The Labor Party just ain’t what it used to be.
The Labor Party just ain’t what it used to be.
FOR those who didn’t read a recently published no-holds-barred assessment of the Australian Labor Party, here’s a brief summary with additional commentary.
It was written by the acerbic Mark Latham, appearing in the Australian Financial Review as pre-Christmas office parties gathered pace.
All who have read his The Latham Diaries will undoubtedly agree that the author takes no prisoners when combatively expounding a case.
And vintage Latham surfaced yet again in the AFR piece.
He began his assessment by making a truly original point, namely that Labor is presently in the midst of its fourth split.
No-one has previously viewed that party in such a way.
“When people think of the great Labor splits, they think of 1916, 1931 and 1955, when a significant number of federal MPs defected from the party,” Latham began.
“Now, a new split, with a new series of defections, is under way.”
This current split, he claimed, was between “Labor’s rank and file membership” that’s been deserting the party in droves because they’re “repulsed by the heavy hand of factional control.”
Unlike previous splits, this one has remained somewhat under wraps; no-one inside rapidly vaporising Labor is inclined to talk about it, but whenever they do then never speak too loudly.
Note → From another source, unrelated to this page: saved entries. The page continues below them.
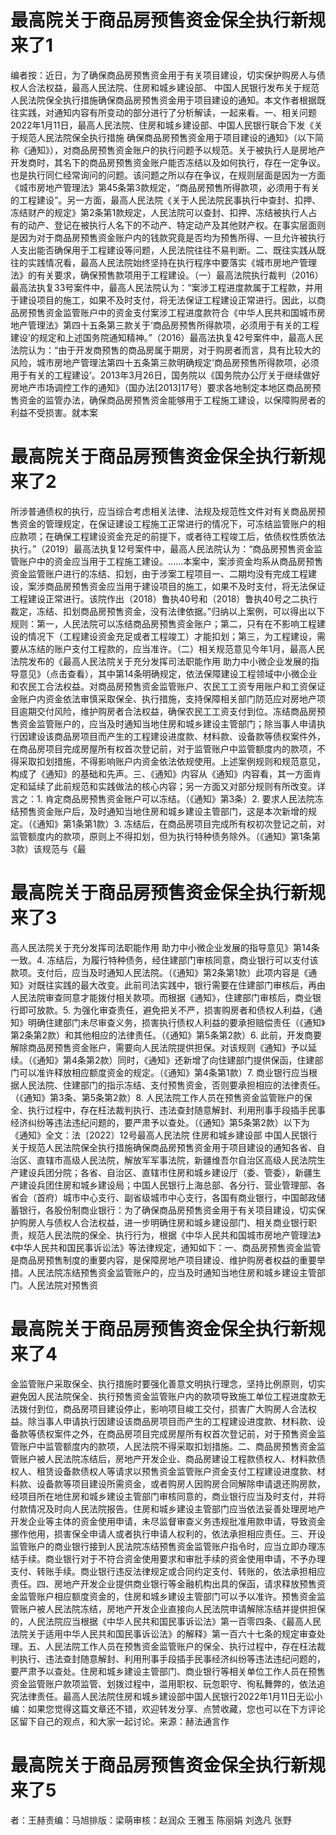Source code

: # 最高院关于商品房预售资金保全执行新规来了1

编者按：近日，为了确保商品房预售资金用于有关项目建设，切实保护购房人与债权人合法权益，最高人民法院、住房和城乡建设部、 中国人民银行发布关于规范人民法院保全执行措施确保商品房预售资金用于项目建设的通知。本文作者根据既往实践，对通知内容有所变动的部分进行了分析解读，一起来看。一、相关问题2022年1月11日，最高人民法院、住房和城乡建设部、中国人民银行联合下发《关于规范人民法院保全执行措施 确保商品房预售资金用于项目建设的通知》（以下简称《通知》），对商品房预售资金账户的执行问题予以规范。关于被执行人是房地产开发商时，其名下的商品房预售资金账户能否冻结以及如何执行，存在一定争议。也是执行同仁经常询问的问题。该问题之所以存在争议，在规则层面是因为一方面《城市房地产管理法》第45条第3款规定，“商品房预售所得款项，必须用于有关的工程建设”。另一方面，最高人民法院《关于人民法院民事执行中查封、扣押、冻结财产的规定》第2条第1款规定，人民法院可以查封、扣押、冻结被执行人占有的动产、登记在被执行人名下的不动产、特定动产及其他财产权。在事实层面则是因为对于商品房预售资金账户内的钱款究竟是否均为预售所得、一旦允许被执行人支出能否确保用于工程建设等问题，人民法院往往不易判断。二、既往实践从既往的实践情况看，最高人民法院始终坚持在执行程序中要落实《城市房地产管理法》的有关要求，确保预售款项用于工程建设。（一）最高法院执行裁判（2016）最高法执复33号案件中，最高人民法院认为：“案涉工程进度款属于工程款，并用于建设项目的施工，如果不及时支付，将无法保证工程建设正常进行。因此，以商品房预售资金监管账户中的资金支付案涉工程进度款符合《中华人民共和国城市房地产管理法》第四十五条第三款关于‘商品房预售所得款项，必须用于有关的工程建设’的规定和上述国务院通知精神。”（2016）最高法执复42号案件中，最高人民法院认为：“由于开发商预售的商品房属于期房，对于购房者而言，具有比较大的风险，城市房地产管理法第四十五条第三款明确规定‘商品房预售所得款项，必须用于有关的工程建设’。2013年3月26日，国务院以《国务院办公厅关于继续做好房地产市场调控工作的通知》（国办法[2013]17号）要求各地制定本地区商品房预售资金的监管办法，确保商品房预售资金能够用于工程施工建设，以保障购房者的利益不受损害。就本案

# 最高院关于商品房预售资金保全执行新规来了2

所涉普通债权的执行，应当综合考虑相关法律、法规及规范性文件对有关商品房预售资金的管理规定，在保证建设工程施工正常进行的情况下，可冻结监管账户的相应款项；在确保工程建设资金充足的前提下，或者待工程竣工后，依债权性质依法执行。”（2019）最高法执复12号案件中，最高人民法院认为：“商品房预售资金监管账户中的资金应当用于工程施工建设。……本案中，案涉资金均系从商品房预售资金监管账户进行的冻结、扣划，由于涉案工程项目一、二期均没有完成工程建设，案涉商品房预售资金应当用于建设项目的施工，如果不及时支付，将无法保证工程建设正常进行。该院作出（2018）鲁执40号和（2018）鲁执40号之二执行裁定，冻结、扣划商品房预售资金，没有法律依据。”归纳以上案例，可以得出以下规则：第一，人民法院可以冻结商品房预售资金账户；第二，只有在不影响工程建设的情况下（工程建设资金充足或者工程竣工）才能扣划；第三，为工程建设，需要从冻结的账户支付工程款的，应当准许。（二）相关规范意见今年1月，最高人民法院发布的《最高人民法院关于充分发挥司法职能作用 助力中小微企业发展的指导意见》（点击查看），其中第14条明确规定，依法保障建设工程领域中小微企业和农民工合法权益。对商品房预售资金监管账户、农民工工资专用账户和工资保证金账户内资金依法审慎采取保全、执行措施，支持保障相关部门防范应对房地产项目逾期交付风险，维护购房者合法权益，确保农民工工资支付到位。冻结商品房预售资金监管账户的，应当及时通知当地住房和城乡建设主管部门；除当事人申请执行因建设该商品房项目而产生的工程建设进度款、材料款、设备款等债权案件外，在商品房项目完成房屋所有权首次登记前，对于监管账户中监管额度内的款项，不得采取扣划措施，不得影响账户内资金依法依规使用。上述案例规则和规范意见，构成了《通知》的基础和先声。三、《通知》内容从《通知》内容看，其一方面肯定和延续了此前规范和实践做法的核心内容；另一方面又对部分规则有所改变。详言之：1. 肯定商品房预售资金账户可以冻结。（《通知》第3条）2. 要求人民法院冻结预售资金账户后，及时通知当地住房和城乡建设主管部门，这是本次新增的规定。（《通知》第1条第1款）3. 冻结后，在商品房项目完成所有权初次登记之前，对监管额度内的款项，原则上不得扣划，但为执行特种债务除外。（《通知》第1条第3款）该规范与《最

# 最高院关于商品房预售资金保全执行新规来了3

高人民法院关于充分发挥司法职能作用 助力中小微企业发展的指导意见》第14条一致。4. 冻结后，为履行特种债务，经住建部门审核同意，商业银行可以支付该款项。支付后，应当及时通知人民法院。（《通知》第2条第1款）此项内容是《通知》对既往实践的最大改变。此前司法实践中，银行需要在住建部门审核后，再由人民法院审查同意才能拨付相关款项。而根据《通知》，住建部门审核后，商业银行即可放款。5. 为强化审查责任，避免把关不严，损害购房者和债权人利益，《通知》明确住建部门未尽审查义务，损害执行债权人利益的要承担赔偿责任（《通知》第2条第2款）和其他相应的法律责任。（《通知》第5条第2款）6. 此前，开发商要解除商品房预售资金账户，需要向人民法院提供担保。对该规则《通知》予以延续。（《通知》第4条第2款）同时，《通知》还新增了向住建部门提供保函，住建部门可以准许释放相应额度资金的规定。（《通知》第4条第1款）7. 商业银行应当根据人民法院、住建部门的指示冻结、支付预售资金，否则要承担相应的法律责任。（《通知》第3条、第5条第2款）8. 人民法院工作人员在预售资金监管账户的保全、执行过程中，存在枉法裁判执行、违法查封随意解封、利用刑事手段插手民事经济纠纷等违法违纪问题的，要严肃予以查处。（《通知》第5条第2款）以下为《通知》全文：法〔2022〕12号最高人民法院 住房和城乡建设部 中国人民银行关于规范人民法院保全执行措施确保商品房预售资金用于项目建设的通知各省、自治区、直辖市高级人民法院，解放军军事法院，新疆维吾尔自治区高级人民法院生产建设兵团分院；各省、自治区、直辖市住房和城乡建设厅（委、管委），新疆生产建设兵团住房和城乡建设局；中国人民银行上海总部、各分行、营业管理部、各省会（首府）城市中心支行、副省级城市中心支行，各国有商业银行，中国邮政储蓄银行，各股份制商业银行：为了确保商品房预售资金用于有关项目建设，切实保护购房人与债权人合法权益，进一步明确住房和城乡建设部门、相关商业银行职责，规范人民法院的保全、执行行为，根据《中华人民共和国城市房地产管理法》《中华人民共和国民事诉讼法》等法律规定，通知如下：一、商品房预售资金监管是商品房预售制度的重要内容，是保障房地产项目建设、维护购房者权益的重要举措。人民法院冻结预售资金监管账户的，应当及时通知当地住房和城乡建设主管部门。人民法院对预售资

# 最高院关于商品房预售资金保全执行新规来了4

金监管账户采取保全、执行措施时要强化善意文明执行理念，坚持比例原则，切实避免因人民法院保全、执行预售资金监管账户内的款项导致施工单位工程进度款无法拨付到位，商品房项目建设停止，影响项目峻工交付，损害广大购房人合法权益。除当事人申请执行因建设该商品房项目而产生的工程建设进度款、材料款、设备款等债权案件之外，在商品房项目完成房屋所有权首次登记前，对于预售资金监管账户中监管额度内的款项，人民法院不得采取扣划措施。二、商品房预售资金监管账户被人民法院冻结后，房地产开发企业、商品房建设工程款债权人、材料款债权人、租赁设备款债权人等请求以预售资金监管账户资金支付工程建设进度款、材料款、设备款等项目建设所需资金，或者购房人因购房合同解除申请退还购房款，经项目所在地住房和城乡建设主管部门审核同意的，商业银行应当及时支付，并将付款情况及时向人民法院报告。住房和城乡建设主管部门应当依法妥善处理房地产开发企业等主体的资金使用申请，未尽监督审查义务违规批准用款申请，导致资金挪作他用，损害保全申请人或者执行申请人权利的，依法承担相应责任。三、开设监管账户的商业银行接到人民法院冻结预售资金监管账户指令时，应当立即办理冻结手续。商业银行对于不符合资金使用要求和审批手续的资金使用申请，不予办理支付、转账手续。商业银行违反法律规定或合同约定支付、转账的，依法承担相应责任。四、房地产开发企业提供商业银行等金融机构出具的保函，请求释放预售资金监管账户相应额度资金的，住房和城乡建设主管部门可以予以准许。预售资金监管账户被人民法院冻结，房地产开发企业直接向人民法院申请解除冻结并提供担保的，人民法院应当根据《中华人民共和国民事诉讼法》第一百零四条、《最高人民法院关于适用中华人民共和国民事诉讼法》的解释》第一百六十七条的规定审查处理。五、人民法院工作人员在预售资金监管账户的保全、执行过程中，存在枉法裁判执行、违法查封随意解封、利用刑事手段插手民事经济纠纷等违法违纪问题的，要严肃予以查处。住房和城乡建设主管部门、商业银行等相关单位工作人员在预售资金监管账户款项监管、划拨过程中，滥用职权、玩忽职守、徇私舞弊的，依法追究法律责任。最高人民法院住房和城乡建设部中国人民银行2022年1月11日无讼小编：如果您觉得这篇文章还不错，欢迎转发分享、点赞收藏，您也可以在下方评论区留下自己的观点，和大家一起讨论。来源：赫法通言作

# 最高院关于商品房预售资金保全执行新规来了5

者：王赫责编：马旭排版：梁萌审核：赵润众 王雅玉 陈丽娟 刘逸凡 张野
But according to Latham, two significant party insiders – Troy Bramston, formerly Kevin Rudd’s speechwriter, and onetime NSW party official Luke Foley – recently let pussy out of the box.
“Bramston has chronicled the long-term decline in Labor’s national membership: from 150,000 in the 1930s, to 50,000 in the 1990s, to just 11,665 members who voted in the ballot for the national presidency last month,” Latham wrote.
“Foley has broken down the state records by membership category.”
The figures indicate that only 16 per cent of Labor’s NSW members belong to trade unions affiliated to the party, with over half these being concessional members, so people outside the workforce.
Foley’s figures exposed the emptiness of Labor’s structure, since of Labor 11,665 active members, just 1,860 (16 per cent) are likely to belong to an affiliated union.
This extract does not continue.